Published 1 Dec 2011 in cs.DS | (1112.0184v3)

Abstract: In the semi-streaming model, an algorithm receives a stream of edges of a graph in arbitrary order and uses a memory of size $O(n \mbox{ polylog } n)$, where $n$ is the number of vertices of a graph. In this work, we present semi-streaming algorithms that perform one or two passes over the input stream for maximum matching with no restrictions on the input graph, and for the important special case of bipartite graphs that we refer to as maximum bipartite matching (MBM). The Greedy matching algorithm performs one pass over the input and outputs a $1/2$ approximation. Whether there is a better one-pass algorithm has been an open question since the appearance of the first paper on streaming algorithms for matching problems in 2005 [Feigenbaum et al., SODA 2005]. We make the following progress on this problem: In the one-pass setting, we show that there is a deterministic semi-streaming algorithm for MBM with expected approximation factor $1/2+0.005$, assuming that edges arrive one by one in (uniform) random order.
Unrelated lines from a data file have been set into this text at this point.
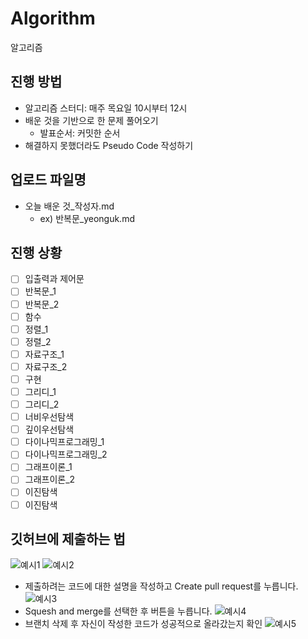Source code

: # Algorithm
알고리즘

## 진행 방법
- 알고리즘 스터디: 매주 목요일 10시부터 12시
- 배운 것을 기반으로 한 문제 풀어오기
  - 발표순서: 커밋한 순서
- 해결하지 못했더라도 Pseudo Code 작성하기

## 업로드 파일명
- 오늘 배운 것_작성자.md
  - ex) 반복문_yeonguk.md

## 진행 상황
- [ ] 입출력과 제어문
- [ ] 반복문_1
- [ ] 반복문_2
- [ ] 함수
- [ ] 정렬_1
- [ ] 정렬_2
- [ ] 자료구조_1
- [ ] 자료구조_2
- [ ] 구현
- [ ] 그리디_1
- [ ] 그리디_2
- [ ] 너비우선탐색
- [ ] 깊이우선탐색
- [ ] 다이나믹프로그래밍_1
- [ ] 다이나믹프로그래밍_2
- [ ] 그래프이론_1
- [ ] 그래프이론_2
- [ ] 이진탐색
- [ ] 이진탐색

## 깃허브에 제출하는 법
![예시1](https://user-images.githubusercontent.com/54111883/147860369-762e54f4-ed59-46af-9e49-4ee043d23014.PNG)
![예시2](https://user-images.githubusercontent.com/54111883/147860370-bca501a5-26eb-4ada-acd4-84f354225bf9.PNG)
- 제출하려는 코드에 대한 설명을 작성하고 Create pull request를 누릅니다.
![예시3](https://user-images.githubusercontent.com/54111883/147860333-385d0c65-a62c-40f4-81a0-ab85c8d25e8a.PNG)
- Squesh and merge를 선택한 후 버튼을 누릅니다.
![예시4](https://user-images.githubusercontent.com/54111883/147860334-065aa1fc-f025-4f92-8c04-19dd6b1cb7c5.PNG)
- 브랜치 삭제 후 자신이 작성한 코드가 성공적으로 올라갔는지 확인
![예시5](https://user-images.githubusercontent.com/54111883/147860335-3e653bea-e6de-4521-b6ba-54b08c64982a.PNG)

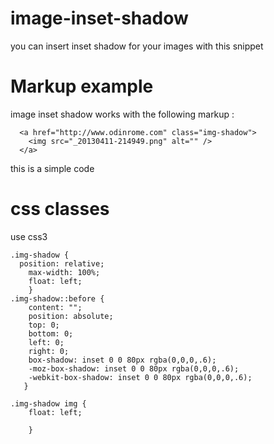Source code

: image-inset-shadow
==================

you can insert inset shadow for your images  with this snippet

Markup example
==================
image inset shadow works with the following markup :

      <a href="http://www.odinrome.com" class="img-shadow">
        <img src="_20130411-214949.png" alt="" />
      </a>
      
this is a simple code

css classes
=================
use css3

    .img-shadow {
      position: relative;
    	max-width: 100%;
    	float: left;
    	}
    .img-shadow::before {
		content: "";
		position: absolute;
		top: 0;
		bottom: 0;
		left: 0;
		right: 0;
		box-shadow: inset 0 0 80px rgba(0,0,0,.6);
		-moz-box-shadow: inset 0 0 80px rgba(0,0,0,.6);
		-webkit-box-shadow: inset 0 0 80px rgba(0,0,0,.6);
	   }

	.img-shadow img {
		float: left;
	
		}
  
  
  
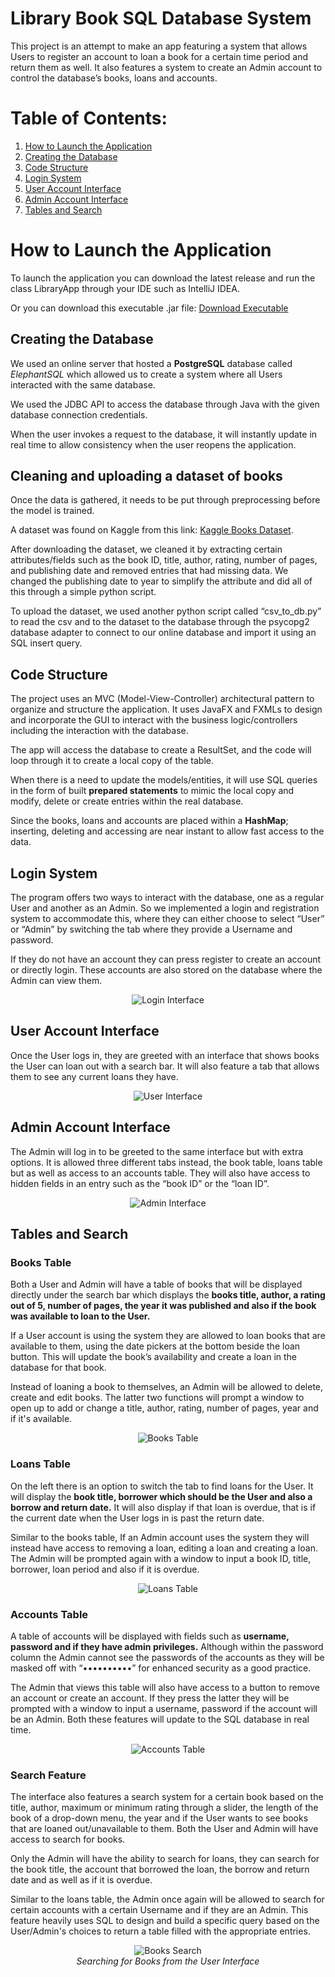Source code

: # Library Book SQL Database System
This project is an attempt to make an app featuring a system that allows Users to register an account to loan a book for a certain time period and return them as well. It also features a system to create an Admin account to control the database’s books, loans and accounts.

# Table of Contents: 
1. [How to Launch the Application](#how-to-launch-the-application)
2. [Creating the Database](#creating-the-database)
3. [Code Structure](#code-structure)
4. [Login System](#login-system)
5. [User Account Interface](#user-account-interface)
6. [Admin Account Interface](#admin-account-interface)
7. [Tables and Search](#tables-and-search)


# How to Launch the Application

To launch the application you can download the latest release and run the class LibraryApp through your IDE such as IntelliJ IDEA.

Or you can download this executable .jar file: [Download Executable](https://drive.google.com/uc?export=download&id=1zsC3LNeb2YvJrFUvYU96lp20uf-7NjB2) 


## Creating the Database
We used an online server that hosted a **PostgreSQL** database called *ElephantSQL* which allowed us to create a system where all Users interacted with the same database. 

We used the JDBC API to access the database through Java with the given database connection credentials. 

When the user invokes a request to the database, it will instantly update in real time to allow consistency when the user reopens the application.

## Cleaning and uploading a dataset of books
Once the data is gathered, it needs to be put through preprocessing before the model is trained.

A dataset was found on Kaggle from this link: [Kaggle Books Dataset](https://www.kaggle.com/datasets/jealousleopard/goodreadsbooks "Go to books dataset"). 

After downloading the dataset, we cleaned it by extracting certain attributes/fields such as the book ID, title, author, rating, number of pages, and publishing date and removed entries that had missing data. We changed the publishing date to year to simplify the attribute and did all of this through a simple python script.

To upload the dataset, we used another python script called “csv_to_db.py” to read the csv and to the dataset to the database through the psycopg2 database adapter to connect to our online database and import it using an SQL insert query.

## Code Structure
The project uses an MVC (Model-View-Controller) architectural pattern to organize and structure the application. It uses JavaFX and FXMLs to design and incorporate the GUI to interact with the business logic/controllers including the interaction with the database. 

The app will access the database to create a ResultSet, and the code will loop through it to create a local copy of the table. 

When there is a need to update the models/entities, it will use SQL queries in the form of built **prepared statements** to mimic the local copy and modify, delete or create entries within the real database. 

Since the books, loans and accounts are placed within a **HashMap**; inserting, deleting and accessing are near instant to allow fast access to the data.

## Login System
The program offers two ways to interact with the database, one as a regular User and another as an Admin. So we implemented a login and registration system to accommodate this, where they can either choose to select “User” or “Admin” by switching the tab where they provide a Username and password. 

If they do not have an account they can press register to create an account or directly login. These accounts are also stored on the database where the Admin can view them.

<p align="center">
  <img src="/resources/login_interface.png" alt="Login Interface">
</p>

## User Account Interface
Once the User logs in, they are greeted with an interface that shows books the User can loan out with a search bar. It will also feature a tab that allows them to see any current loans they have.

<p align="center">
  <img src="/resources/user_interface.png" alt="User Interface">
</p>

## Admin Account Interface
The Admin will log in to be greeted to the same interface but with extra options. It is allowed three different tabs instead, the book table, loans table but as well as access to an accounts table. They will also have access to hidden fields in an entry such as the “book ID” or the “loan ID”.

<p align="center">
  <img src="/resources/admin_interface.png" alt="Admin Interface">
</p>

## Tables and Search

### Books Table
Both a User and Admin will have a table of books that will be displayed directly under the search bar which displays the **books title, author, a rating out of 5, number of pages, the year it was published and also if the book was available to loan to the User.** 

If a User account is using the system they are allowed to loan books that are available to them, using the date pickers at the bottom beside the loan button. This will update the book’s availability and create a loan in the database for that book. 

Instead of loaning a book to themselves, an Admin will be allowed to delete, create and edit books. The latter two functions will prompt a window to open up to add or change a title, author, rating, number of pages, year and if it's available. 

<p align="center">
  <img src="/resources/books_example.png" alt="Books Table">
</p>

### Loans Table
On the left there is an option to switch the tab to find loans for the User. It will display the **book title, borrower which should be the User and also a borrow and return date.** It will also display if that loan is overdue, that is if the current date when the User logs in is past the return date. 

Similar to the books table, If an Admin account uses the system they will instead have access to removing a loan, editing a loan and creating a loan. The Admin will be prompted again with a window to input a book ID, title, borrower, loan period and also if it is overdue. 

<p align="center">
  <img src="/resources/loans_example.png" alt="Loans Table">
</p>

### Accounts Table
A table of accounts will be displayed with fields such as **username, password and if they have admin privileges.** Although within the password column the Admin cannot see the passwords of the accounts as they will be masked off with “••••••••••” for enhanced security as a good practice. 

The Admin that views this table will also have access to a button to remove an account or create an account. If they press the latter they will be prompted with a window to input a username, password if the account will be an Admin. Both these features will update to the SQL database in real time. 

<p align="center">
  <img src="/resources/accounts_example.png" alt="Accounts Table">
</p>

### Search Feature
The interface also features a search system for a certain book based on the title, author, maximum or minimum rating through a slider, the length of the book of a drop-down menu, the year and if the User wants to see books that are loaned out/unavailable to them. Both the User and Admin will have access to search for books. 

Only the Admin will have the ability to search for loans, they can search for the book title, the account that borrowed the loan, the borrow and return date and as well as if it is overdue.

Similar to the loans table, the Admin once again will be allowed to search for certain accounts with a certain Username and if they are an Admin. This feature heavily uses SQL  to design and build a specific query based on the User/Admin's choices to return a table filled with the appropriate entries.

<p align="center">
  <img src="/resources/books_search.png" alt="Books Search">
  <br>
  <em>Searching for Books from the User Interface</em>
</p>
We extend this algorithm to general graphs, and we obtain a $1/2+0.003$ approximation. In the two-pass setting, we do not require the random arrival order assumption (the edge stream is in arbitrary order). We present a simple randomized two-pass semi-streaming algorithm for MBM with expected approximation factor $1/2 + 0.019$. Furthermore, we discuss a more involved deterministic two-pass semi-streaming algorithm for MBM with approximation factor $1/2 + 0.019$ and a generalization of this algorithm to general graphs with approximation factor $1/2 + 0.0071$.